# Realized Volatility Prediction
## 4 (pt.1) Modeling

### Table of Contents
1. Linear Regression
2. SGDRegressor
3. PLSRegression

In [1]:
# Standard imports and libraries
import os
import sys
import numpy as np
import pandas as pd
import matplotlib.pyplot as plt
import seaborn as sns

In [2]:
train = pd.read_csv('../data/interim/features1_train2.csv')
train.drop(columns=['Unnamed: 0'], inplace=True)
X_train= train.drop(['stock_id', 'time_id', 'target_value'], axis=1)
y_train = train[['target_value']].values.ravel()

In [3]:
test = pd.read_csv('../data/interim/features1_train2.csv')
test.drop(columns=['Unnamed: 0'], inplace=True)
X_test = test.drop(['stock_id', 'time_id', 'target_value'], axis=1)
y_test = test[['target_value']].values.ravel()

In [4]:
train.shape

(343146, 10)

## 4.1 Linear Regression
The first model we will test is linear regression.

In [5]:
from sklearn import linear_model
linreg = linear_model.LinearRegression()
linreg.fit(X_train, y_train)
y_pred = linreg.predict(X_test)

In [6]:
def rmspe(y_true, y_pred):
    return  (np.sqrt(np.mean(np.square((y_true - y_pred) / y_true))))

In [7]:
rmspe(y_test, y_pred)

0.32666567700634125

Not a significant improvement from our naive prediction using just past volatility (RMSPE = 0.3413544901880096)

## 4.2 SGDRegressor

In [8]:
from sklearn.linear_model import SGDRegressor
from sklearn.pipeline import make_pipeline
from sklearn.preprocessing import StandardScaler

In [9]:
# Always scale the input.
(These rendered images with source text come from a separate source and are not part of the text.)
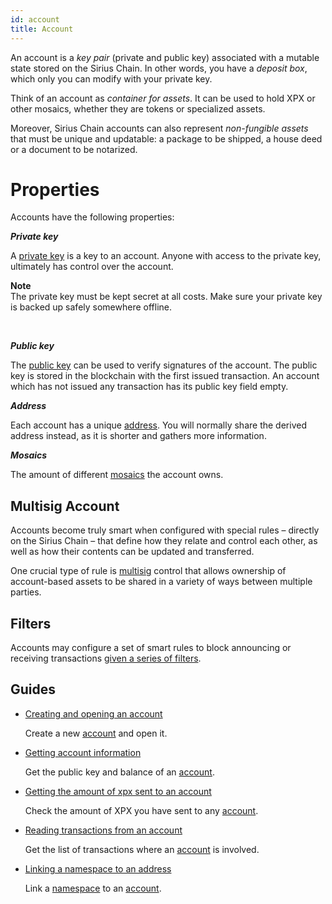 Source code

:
 ```yaml
---
id: account
title: Account
---
```


An account is a *key pair* (private and public key) associated with a mutable state stored on the Sirius Chain. In other words, you have a *deposit box*, which only you can modify with your private key.

Think of an account as *container for assets*. It can be used to hold XPX or other mosaics, whether they are tokens or specialized assets.

Moreover, Sirius Chain accounts can also represent *non-fungible assets* that must be unique and updatable: a package to be shipped, a house deed or a document to be notarized.

# Properties

Accounts have the following properties:

***Private key***

A [private key](../protocol/cryptography.md#key-pair) is a key to an account. Anyone with access to the private key, ultimately has control over the account.

<div class="info">

**Note** <br>
    The private key must be kept secret at all costs. Make sure your private key is backed up safely somewhere offline.
</div><br>

***Public key***

The [public key](../protocol/cryptography.md#key-pair) can be used to verify signatures of the account. The public key is stored in the blockchain with the first issued transaction. An account which has not issued any transaction has its public key field empty.

***Address***

Each account has a unique [address](../protocol/cryptography.md#address). You will normally share the derived address instead, as it is shorter and gathers more information.

***Mosaics***

The amount of different [mosaics](./mosaic.md) the account owns.

## Multisig Account

Accounts become truly smart when configured with special rules – directly on the Sirius Chain – that define how they relate and control each other, as well as how their contents can be updated and transferred.

One crucial type of rule is [multisig](./multisig-account.md) control that allows ownership of account-based assets to be shared in a variety of ways between multiple parties.

## Filters

Accounts may configure a set of smart rules to block announcing or receiving transactions [given a series of filters](./account-restriction.md).

## Guides

- [Creating and opening an account](../guides/account/creating-and-opening-an-account.md)

    Create a new [account](./account.md) and open it.

- [Getting account information](../guides/account/getting-account-information.md)

    Get the public key and balance of an [account](./account.md).

- [Getting the amount of xpx sent to an account](../guides/account/getting-the-amount-of-xpx-sent-to-an-account.md)

    Check the amount of XPX you have sent to any [account](./account.md).

- [Reading transactions from an account](../guides/account/reading-transactions-from-an-account.md)

    Get the list of transactions where an [account](./account.md) is involved.

- [Linking a namespace to an address](../guides/namespace/linking-a-namespace-to-account.md)

    Link a [namespace](./namespace.md) to an [account](./account.md).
The most convenient way is to use a pipeline.
sgdreg = make_pipeline(StandardScaler(),
                    SGDRegressor(max_iter=1000, tol=1e-3))

sgdreg.fit(X_train, y_train)

In [10]:
y_pred = sgdreg.predict(X_test)

In [11]:
rmspe(y_test, y_pred)

0.3563575776011894

## 4.3 PLSRegression
PLS is both a transformer and a regressor, and it is quite similar to PCR: it also applies a dimensionality reduction to the samples before applying a linear regressor to the transformed data. The main difference with PCR is that the PLS transformation is supervised.

We will start with a trial of 5 components, reduced from 7.

In [12]:
from sklearn.cross_decomposition import PLSRegression
plsreg = PLSRegression(n_components=3, tol=1e-05)
plsreg.fit(X_train, y_train)

In [None]:
#y_pred_plsreg = plsreg.predict(X_test)
#rmspe(y_test, y_pred_plsreg)

Execution failed repeatedly due to RAM limitations.